Edwards, 50, was raised in a procession of Southern mill towns. He got into fights. "This kind of fight," he says, holding his right fist to a reporter's nose. It was, he says, "very much the law of the jungle. . . . If you couldn't protect yourself, they'd run all over you."
The North Carolina senator likes fighting imagery. Not in the cliched, metaphoric manner of "fighting political battles" or "leading the fight for working people," but actual, blood-smeared fights. He recounts one from high school. Edwards was a freshman, his opponent a junior or senior. The other guy was a bully, Edwards says. The other guy started it.

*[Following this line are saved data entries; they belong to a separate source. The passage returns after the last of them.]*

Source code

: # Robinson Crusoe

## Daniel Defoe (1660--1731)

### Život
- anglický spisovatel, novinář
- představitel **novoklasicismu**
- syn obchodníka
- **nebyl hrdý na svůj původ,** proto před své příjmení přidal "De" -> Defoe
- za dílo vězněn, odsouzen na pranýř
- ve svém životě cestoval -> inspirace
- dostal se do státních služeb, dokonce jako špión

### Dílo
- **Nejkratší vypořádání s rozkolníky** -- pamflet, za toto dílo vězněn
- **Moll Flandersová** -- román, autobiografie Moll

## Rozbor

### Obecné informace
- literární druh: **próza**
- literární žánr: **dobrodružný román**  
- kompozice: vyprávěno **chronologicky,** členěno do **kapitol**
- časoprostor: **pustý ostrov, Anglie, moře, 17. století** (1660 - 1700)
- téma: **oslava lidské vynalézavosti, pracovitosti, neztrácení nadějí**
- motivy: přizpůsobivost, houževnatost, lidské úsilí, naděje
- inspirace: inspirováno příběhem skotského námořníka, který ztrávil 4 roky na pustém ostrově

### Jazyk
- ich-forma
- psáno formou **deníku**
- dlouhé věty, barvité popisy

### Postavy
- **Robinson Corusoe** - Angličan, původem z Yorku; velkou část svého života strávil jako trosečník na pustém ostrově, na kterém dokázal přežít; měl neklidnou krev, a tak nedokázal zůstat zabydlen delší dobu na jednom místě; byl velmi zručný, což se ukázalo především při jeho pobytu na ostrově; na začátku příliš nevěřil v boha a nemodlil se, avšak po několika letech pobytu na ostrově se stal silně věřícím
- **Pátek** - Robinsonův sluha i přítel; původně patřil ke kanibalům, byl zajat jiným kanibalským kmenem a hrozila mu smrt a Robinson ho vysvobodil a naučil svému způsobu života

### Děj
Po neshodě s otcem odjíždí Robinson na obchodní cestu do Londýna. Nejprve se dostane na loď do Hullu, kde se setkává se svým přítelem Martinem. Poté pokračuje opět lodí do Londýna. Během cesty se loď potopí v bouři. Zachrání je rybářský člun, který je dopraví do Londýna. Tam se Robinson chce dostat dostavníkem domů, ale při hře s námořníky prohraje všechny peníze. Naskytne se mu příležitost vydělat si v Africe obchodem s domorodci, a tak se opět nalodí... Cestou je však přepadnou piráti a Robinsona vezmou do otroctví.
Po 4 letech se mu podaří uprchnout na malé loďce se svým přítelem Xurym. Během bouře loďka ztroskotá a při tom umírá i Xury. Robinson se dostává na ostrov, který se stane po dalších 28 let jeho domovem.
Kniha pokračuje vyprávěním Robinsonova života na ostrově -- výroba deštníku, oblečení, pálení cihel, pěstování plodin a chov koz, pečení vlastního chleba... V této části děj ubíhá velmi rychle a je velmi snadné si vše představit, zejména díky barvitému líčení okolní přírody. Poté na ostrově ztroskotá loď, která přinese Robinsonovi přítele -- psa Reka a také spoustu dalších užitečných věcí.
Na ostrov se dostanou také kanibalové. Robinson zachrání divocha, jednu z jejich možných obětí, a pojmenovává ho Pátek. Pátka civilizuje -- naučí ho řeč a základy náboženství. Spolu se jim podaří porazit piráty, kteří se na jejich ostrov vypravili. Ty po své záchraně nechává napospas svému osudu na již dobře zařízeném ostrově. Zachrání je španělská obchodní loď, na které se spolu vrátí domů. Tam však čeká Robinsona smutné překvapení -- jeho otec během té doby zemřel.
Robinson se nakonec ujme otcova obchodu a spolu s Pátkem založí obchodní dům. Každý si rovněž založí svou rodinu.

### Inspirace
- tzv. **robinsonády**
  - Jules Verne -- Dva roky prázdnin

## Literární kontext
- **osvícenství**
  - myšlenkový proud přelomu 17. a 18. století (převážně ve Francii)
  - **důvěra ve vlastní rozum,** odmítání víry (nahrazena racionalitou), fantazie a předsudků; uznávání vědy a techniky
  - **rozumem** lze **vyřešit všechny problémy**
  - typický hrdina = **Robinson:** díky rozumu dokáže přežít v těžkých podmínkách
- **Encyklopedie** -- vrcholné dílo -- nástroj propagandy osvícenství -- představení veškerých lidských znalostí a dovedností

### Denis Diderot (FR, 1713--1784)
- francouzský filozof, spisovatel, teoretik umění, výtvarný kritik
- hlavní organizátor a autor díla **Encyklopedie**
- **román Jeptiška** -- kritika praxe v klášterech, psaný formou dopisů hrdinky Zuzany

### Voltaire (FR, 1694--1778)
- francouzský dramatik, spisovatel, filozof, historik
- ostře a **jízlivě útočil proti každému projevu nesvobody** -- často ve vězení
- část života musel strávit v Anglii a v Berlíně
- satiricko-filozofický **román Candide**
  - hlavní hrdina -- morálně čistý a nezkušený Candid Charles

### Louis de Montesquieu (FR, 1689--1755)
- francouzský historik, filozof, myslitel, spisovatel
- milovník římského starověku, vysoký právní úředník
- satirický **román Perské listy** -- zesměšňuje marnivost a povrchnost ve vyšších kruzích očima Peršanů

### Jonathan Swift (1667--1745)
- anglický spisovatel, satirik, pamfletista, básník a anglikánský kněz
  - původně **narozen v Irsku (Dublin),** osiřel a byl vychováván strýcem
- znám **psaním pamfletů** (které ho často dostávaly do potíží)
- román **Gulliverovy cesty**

"He was winning," he says. "And I remember I was really upset because a lot of people were watching and I was embarrassing myself."
Edwards was much smaller. But as the fight wore on, things turned. "By the end of the fight, he was backing up," he says.
That ability to connect to the gut is part of Edwards's strength as a politician. He is a full-body listener: He cocks his head, locks in his stare, clenches his fists at his side, feels people's pain, all that.
But Edwards also lacks some of the qualities that allow candidates to rise above the clutter of noise and sound bites in multi-candidate debates. He is not a gifted jokester (like Joe Lieberman) or a preacher (Al Sharpton) or a provocateur (Dean). He is best when he has the room to himself.
"There's something that's authentic about John Edwards that's hard to measure from a distance," says Ro Foege, an Iowa state legislator and an early Edwards supporter. ("Ro" is short for Romaine, he says. "My mom thought I was a head of lettuce.")
"He gives you a feeling in your gut when you meet him," says Beverly Strayhall, of Davenport, Iowa. She means a good feeling. And one day, she says, people will catch on to this. That's the hope, or the plan: That people will start paying attention to John Edwards -- "people" being the media and the pollsters and the fickle oracles of momentum who decide who is winning and who's losing and who's surging in a campaign whose first votes won't be cast for three months.
Edwards had momentum once. It was more than a year and several flavors of the month ago. He was a nimble mind and fresh face. He was profiled lovingly in the New Yorker, People and Vanity Fair. He raised a lot of early money. He hired a smart, experienced staff. He was the "It" candidate.
Of 2002.
But that was before Al Gore decided not to run, and Kerry was anointed the new front-runner, and Dean surged ahead of Kerry, and Wesley Clark jumped into the race and onto magazine covers.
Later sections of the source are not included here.